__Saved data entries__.
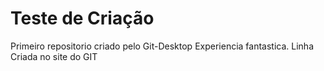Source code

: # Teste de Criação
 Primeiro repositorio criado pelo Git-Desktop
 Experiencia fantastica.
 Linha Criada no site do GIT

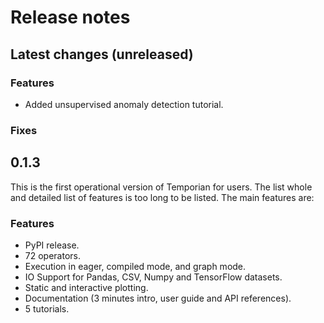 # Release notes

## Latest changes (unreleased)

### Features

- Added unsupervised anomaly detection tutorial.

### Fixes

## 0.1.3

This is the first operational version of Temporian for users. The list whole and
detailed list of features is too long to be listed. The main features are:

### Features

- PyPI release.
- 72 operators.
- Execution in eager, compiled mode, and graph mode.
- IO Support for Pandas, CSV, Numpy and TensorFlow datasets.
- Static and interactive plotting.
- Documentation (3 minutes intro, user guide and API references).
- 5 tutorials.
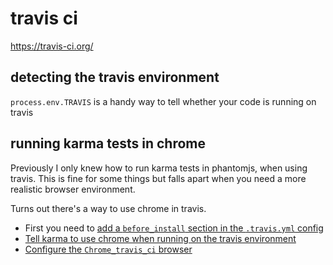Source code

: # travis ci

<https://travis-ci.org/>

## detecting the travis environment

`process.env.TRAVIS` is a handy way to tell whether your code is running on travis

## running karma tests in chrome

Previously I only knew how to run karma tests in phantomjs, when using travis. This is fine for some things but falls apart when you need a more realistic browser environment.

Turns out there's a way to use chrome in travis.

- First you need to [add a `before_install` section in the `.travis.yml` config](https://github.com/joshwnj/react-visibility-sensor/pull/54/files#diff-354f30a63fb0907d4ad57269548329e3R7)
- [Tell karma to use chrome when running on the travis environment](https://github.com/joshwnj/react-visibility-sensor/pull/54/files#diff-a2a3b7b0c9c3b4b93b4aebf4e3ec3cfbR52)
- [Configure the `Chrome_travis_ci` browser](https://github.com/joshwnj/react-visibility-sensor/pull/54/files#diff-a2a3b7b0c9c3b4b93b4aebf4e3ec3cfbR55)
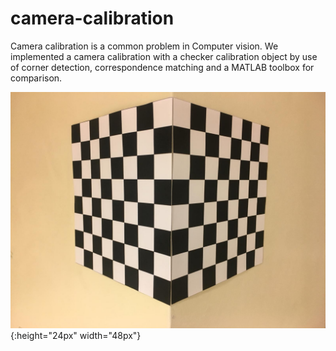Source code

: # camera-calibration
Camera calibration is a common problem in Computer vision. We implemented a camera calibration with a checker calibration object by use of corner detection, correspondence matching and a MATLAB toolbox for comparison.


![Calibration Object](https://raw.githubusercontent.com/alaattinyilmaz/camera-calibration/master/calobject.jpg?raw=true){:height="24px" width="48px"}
* * *
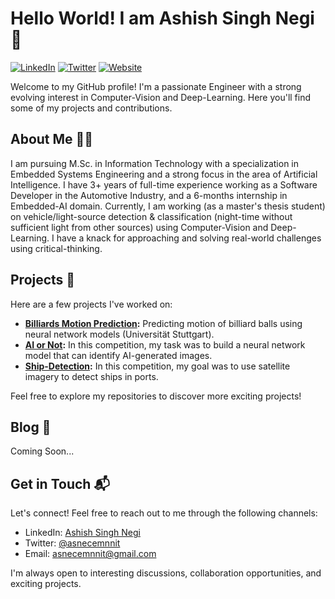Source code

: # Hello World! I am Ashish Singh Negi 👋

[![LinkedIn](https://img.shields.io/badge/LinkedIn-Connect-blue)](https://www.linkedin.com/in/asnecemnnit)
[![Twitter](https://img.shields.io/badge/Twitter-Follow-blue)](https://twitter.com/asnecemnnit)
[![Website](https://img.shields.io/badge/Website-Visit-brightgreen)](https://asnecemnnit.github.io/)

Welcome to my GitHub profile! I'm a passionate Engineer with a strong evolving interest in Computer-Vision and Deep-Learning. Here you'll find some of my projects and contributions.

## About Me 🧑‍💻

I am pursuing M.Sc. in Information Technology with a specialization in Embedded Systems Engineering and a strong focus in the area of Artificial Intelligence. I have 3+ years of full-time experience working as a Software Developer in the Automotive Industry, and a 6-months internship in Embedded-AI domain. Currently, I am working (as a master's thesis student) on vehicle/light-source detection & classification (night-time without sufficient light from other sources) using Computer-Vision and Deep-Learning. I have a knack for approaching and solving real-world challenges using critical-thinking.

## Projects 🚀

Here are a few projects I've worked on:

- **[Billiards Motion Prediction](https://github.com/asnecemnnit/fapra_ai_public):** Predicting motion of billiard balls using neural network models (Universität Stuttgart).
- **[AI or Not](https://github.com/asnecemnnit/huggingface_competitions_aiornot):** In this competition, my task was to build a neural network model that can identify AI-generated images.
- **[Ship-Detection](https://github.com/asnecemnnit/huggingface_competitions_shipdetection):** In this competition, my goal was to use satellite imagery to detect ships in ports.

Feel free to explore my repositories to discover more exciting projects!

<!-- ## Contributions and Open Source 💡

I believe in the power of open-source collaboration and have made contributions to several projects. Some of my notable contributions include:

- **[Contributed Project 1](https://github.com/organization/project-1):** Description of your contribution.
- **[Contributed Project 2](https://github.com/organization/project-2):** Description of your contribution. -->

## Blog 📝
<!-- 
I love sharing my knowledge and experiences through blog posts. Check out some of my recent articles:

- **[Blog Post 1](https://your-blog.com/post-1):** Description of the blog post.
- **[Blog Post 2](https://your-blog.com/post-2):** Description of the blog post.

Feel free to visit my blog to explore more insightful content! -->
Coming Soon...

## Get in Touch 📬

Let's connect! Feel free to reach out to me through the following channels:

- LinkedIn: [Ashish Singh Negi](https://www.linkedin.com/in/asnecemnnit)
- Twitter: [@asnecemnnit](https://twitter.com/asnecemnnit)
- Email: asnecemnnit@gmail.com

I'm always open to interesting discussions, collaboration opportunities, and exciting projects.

__WORK ITEM__. If a line contains the string "Contributed", it counts toward the total; state that total for the records above and nothing more.

__ANSWER SPACE__. 2